Instructions for the task:
For the listing that follows, give again exactly the lines from the one with "The pointwise transform" to the one with "nevertheless losslessly identifying", including both.

Entries provided:
Start of Block
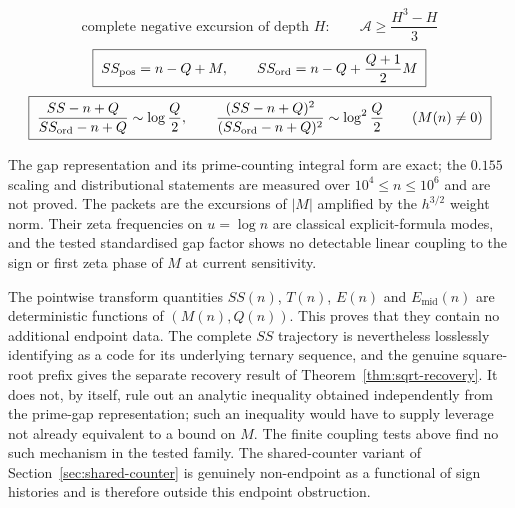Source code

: \documentclass[11pt]{amsart}
\numberwithin{equation}{section}
\theoremstyle{plain}
\theoremstyle{definition}
\theoremstyle{remark}
\newcommand{\Mert}{M}
\begin{document}
\begin{equation}
\label{eq:summary-negative-energy}
\boxed{\;\text{complete negative excursion of depth }H:\qquad
\mathcal A\ge\frac{H^3-H}{3}\;}
\end{equation}
\begin{equation}
\label{eq:summary-nonprime-controls}
\boxed{\;SS_{\rm pos}=n-Q+M,\qquad
SS_{\rm ord}=n-Q+\frac{Q+1}{2}M\;}
\end{equation}
\begin{equation}
\label{eq:summary-prime-amplification}
\boxed{\;\frac{SS-n+Q}{SS_{\rm ord}-n+Q}\sim\log\frac Q2,
\qquad
\frac{(SS-n+Q)^2}{(SS_{\rm ord}-n+Q)^2}\sim\log^2\frac Q2
\qquad(\Mert(n)\ne0)\;}
\end{equation}

The gap representation and its prime-counting integral form are exact; the
$0.155$ scaling and distributional statements are measured over
$10^{4}\le n\le10^{6}$ and are not proved. The packets are the excursions of
$|M|$ amplified by the $h^{3/2}$ weight norm. Their zeta frequencies on
$u=\log n$ are classical explicit-formula modes, and the tested standardised
gap factor shows no detectable linear coupling to the sign or first zeta phase
of $M$ at current sensitivity.

The pointwise transform quantities $SS(n)$, $T(n)$, $E(n)$ and
$E_{\mathrm{mid}}(n)$ are deterministic functions of $(M(n),Q(n))$. This proves
that they contain no additional endpoint data.  The complete $SS$ trajectory is
nevertheless losslessly identifying as a code for its underlying ternary
sequence, and the genuine square-root prefix gives the separate recovery result
of Theorem~\ref{thm:sqrt-recovery}. It does not, by itself, rule out an
analytic inequality obtained independently from the prime-gap representation; such an
inequality would have to supply leverage not already equivalent to a bound on $M$. The
finite coupling tests above find no such mechanism in the tested family. The shared-counter
variant of Section~\ref{sec:shared-counter} is genuinely non-endpoint as a functional
of sign histories and is therefore outside this endpoint obstruction.

\clearpage

\end{document}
End of Block
Response to this task:
The pointwise transform quantities $SS(n)$, $T(n)$, $E(n)$ and
$E_{\mathrm{mid}}(n)$ are deterministic functions of $(M(n),Q(n))$. This proves
that they contain no additional endpoint data.  The complete $SS$ trajectory is
nevertheless losslessly identifying as a code for its underlying ternary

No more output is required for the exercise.